O Globo
Até os partidos tidos como de esquerda se preocupam mais com suas finanças e arranjos políticos que com os do governo, que não tem, por seu lado, planos que projetem o país para o futuro
A inusitada decisão do partido político União
Brasil de não aceitar a indicação de seu líder para o importante cargo de
ministro das Comunicações, depois de ter acertado tudo com os enviados do
presidente Lula, não é apenas sinal da fragilidade do atual governo, mas também
de nosso sistema partidário, que não responde por questões programáticas e é
excessivamente pragmático. Se o governo é popular e tem perspectiva de
continuar, partidos o apoiam, mesmo que seja pro forma. Quando, como agora, o
governo é mal avaliado nas pesquisas, alguns permanecem à espera de melhor
momento para cair fora, outros, como o União Brasil, desistem simplesmente de
participar, já se preparando para a campanha logo adiante.
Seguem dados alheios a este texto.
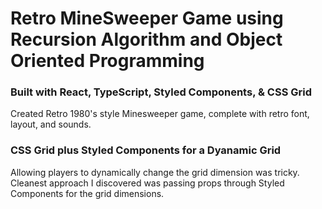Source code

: # Retro MineSweeper Game using Recursion Algorithm and Object Oriented Programming

### Built with  React, TypeScript, Styled Components, & CSS Grid

Created Retro 1980's style Minesweeper game, complete with retro font, layout,
and sounds.

### CSS Grid plus Styled Components for a Dyanamic Grid

Allowing players to dynamically change the grid dimension was tricky.
Cleanest approach I discovered was passing props through Styled Components
for the grid dimensions.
No caso atual, há um componente a mais na balbúrdia em que se transformou nosso sistema partidário. Parte do partido apoia o governo, outra parte o rejeita. Traduzir uma parte na outra parte, uma questão de vida ou morte, será arte? A questão levantada pelo poeta Ferreira Gullar pode bem ser adaptada à nossa situação política. É preciso muita arte para fingir ser do governo sem ser. Mais arte ainda se exige do governante, que tem de fingir ter engolido o desaforo para não perder o apoio de pelo menos parte do partido, o que é um oximoro.
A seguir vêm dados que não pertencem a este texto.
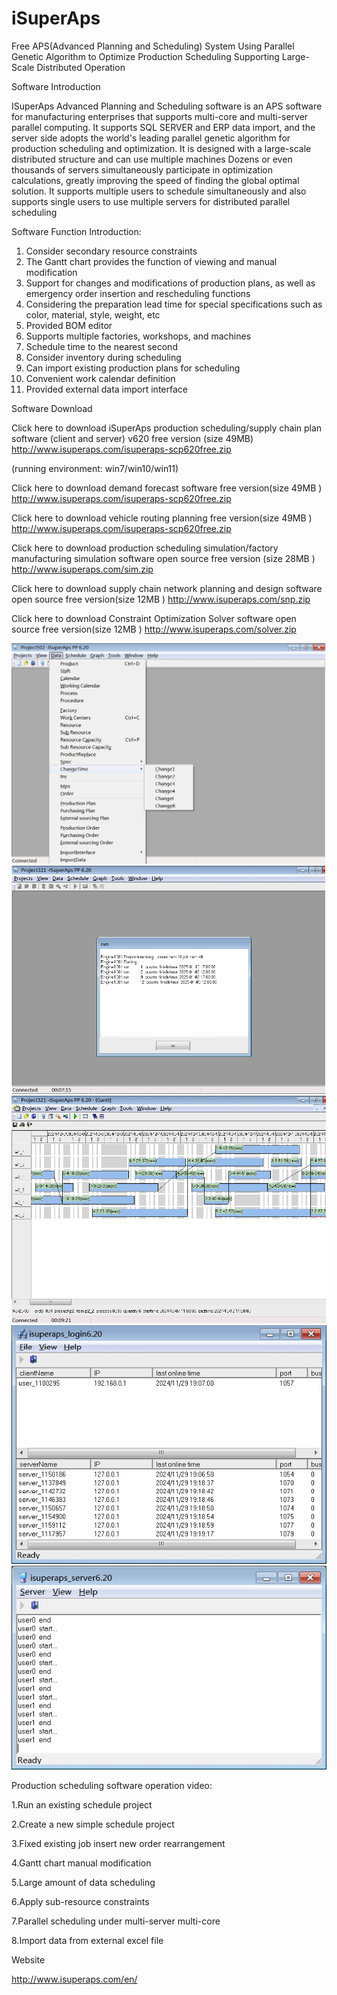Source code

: # iSuperAps

Free APS(Advanced Planning and Scheduling) System Using Parallel Genetic Algorithm to Optimize Production Scheduling  Supporting Large-Scale Distributed Operation

Software Introduction

ISuperAps Advanced Planning and Scheduling software is an APS software for manufacturing enterprises that supports multi-core and multi-server parallel computing. It supports SQL SERVER and ERP data import, and the server side adopts the world's leading parallel genetic algorithm for production scheduling and optimization. It is designed with a large-scale distributed structure and can use multiple machines Dozens or even thousands of servers simultaneously participate in optimization calculations, greatly improving the speed of finding the global optimal solution. It supports multiple users to schedule simultaneously and also supports single users to use multiple servers for distributed parallel scheduling

Software Function Introduction:

1. Consider secondary resource constraints
2. The Gantt chart provides the function of viewing and manual modification
3. Support for changes and modifications of production plans, as well as emergency order insertion and rescheduling functions
4. Considering the preparation lead time for special specifications such as color, material, style, weight, etc
5. Provided BOM editor
6. Supports multiple factories, workshops, and machines
7. Schedule time to the nearest second
8. Consider inventory during scheduling
9. Can import existing production plans for scheduling
10. Convenient work calendar definition
11. Provided external data import interface

Software Download

Click here to download iSuperAps production scheduling/supply chain plan software (client and server) v620 free version (size 49MB)
http://www.isuperaps.com/isuperaps-scp620free.zip

(running environment: win7/win10/win11)

Click here to download demand forecast software free version(size 49MB )
http://www.isuperaps.com/isuperaps-scp620free.zip

Click here to download vehicle routing planning  free version(size 49MB )
http://www.isuperaps.com/isuperaps-scp620free.zip


Click here to download production scheduling simulation/factory manufacturing simulation software open source free version (size 28MB )
http://www.isuperaps.com/sim.zip

Click here to download supply chain network planning and design software open source free version(size 12MB )
http://www.isuperaps.com/snp.zip

Click here to download Constraint Optimization Solver software open source free version(size 12MB )
http://www.isuperaps.com/solver.zip


![Image](image1.jpg)
![Image](image2.jpg)
![Image](image3.jpg)
![Image](image4.jpg)
![Image](image5.jpg)

Production scheduling software operation video:

1.Run an existing schedule project

2.Create a new simple schedule project

3.Fixed existing job insert new order rearrangement

4.Gantt chart manual modification

5.Large amount of data scheduling

6.Apply sub-resource constraints

7.Parallel scheduling under multi-server multi-core

8.Import data from external excel file

Website

http://www.isuperaps.com/en/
Um dos problemas é que as muitas partes em
que se dividiram os partidos brasileiros — a maioria em busca de vantagens
particulares para seus “proprietários” e associados — não fazem com que nossa
democracia avance. Como nenhum governo consegue eleger a maioria do Congresso,
muito menos com 30 partidos atuantes, é preciso uma coalizão de legendas para
garantir a governabilidade. Até o segundo governo Lula, ela era garantida pela
troca de favores entre o governo central, que ainda controlava o Orçamento, e
os partidos, que ocupavam ministérios, estatais e institutos, com todos os
benefícios que lhes eram concedidos.
Foi assim que o PDT, neste governo, ficou com
o Ministério da Previdência Social, agora envolvido num escândalo de proporções
gigantescas, só descoberto pelo trabalho excelente que o Tribunal de Contas da
União (TCU) faz de investigação. O ministro Carlos Lupi é o responsável direto
pela roubalheira mais vulgar e perversa: tirar dinheiro dos que recebem
benefícios sociais. Bilhões de reais foram usurpados dos beneficiários do nosso
precário sistema previdenciário, e, se Lupi admite que a nomeação do presidente
do INSS, demitido diante do escândalo, é de sua inteira responsabilidade,
deveria ter saído junto a fim de deixar o governo livre para recuperar o
estrago.
Mas, assim como o União Brasil cisma de
continuar no cargo sem que Lula possa reagir, também Lupi permanece impávido em
seu lugar, elogiando seu indicado, que até mudou de partido, do PSB para o PDT
de Lupi, para que ficasse mais claro quem manda. É mais um problema do governo
do presidente Lula nesta sua terceira versão. Até os partidos tidos como de
esquerda se preocupam mais com suas finanças e arranjos políticos que com os do
governo, que não tem, por seu lado, planos que projetem o país para o futuro e,
quando tem, como o Pé-de-Meia, se perde na burocracia ou na corrupção, uma
ajudando a outra.
O desgaste dos laços partidários traz consigo
uma consequência grave, como se viu agora na posição irresponsável do União
Brasil: a corrosão da ética na política. O caso do ministro que foi sem nunca
ter sido, além de todos os demais desvios de conduta apontados, reflete a
deterioração do espírito público, que hoje raramente se encontra sem que seja
desvalorizado diante da possibilidade de tirar vantagem pessoal da atividade
política.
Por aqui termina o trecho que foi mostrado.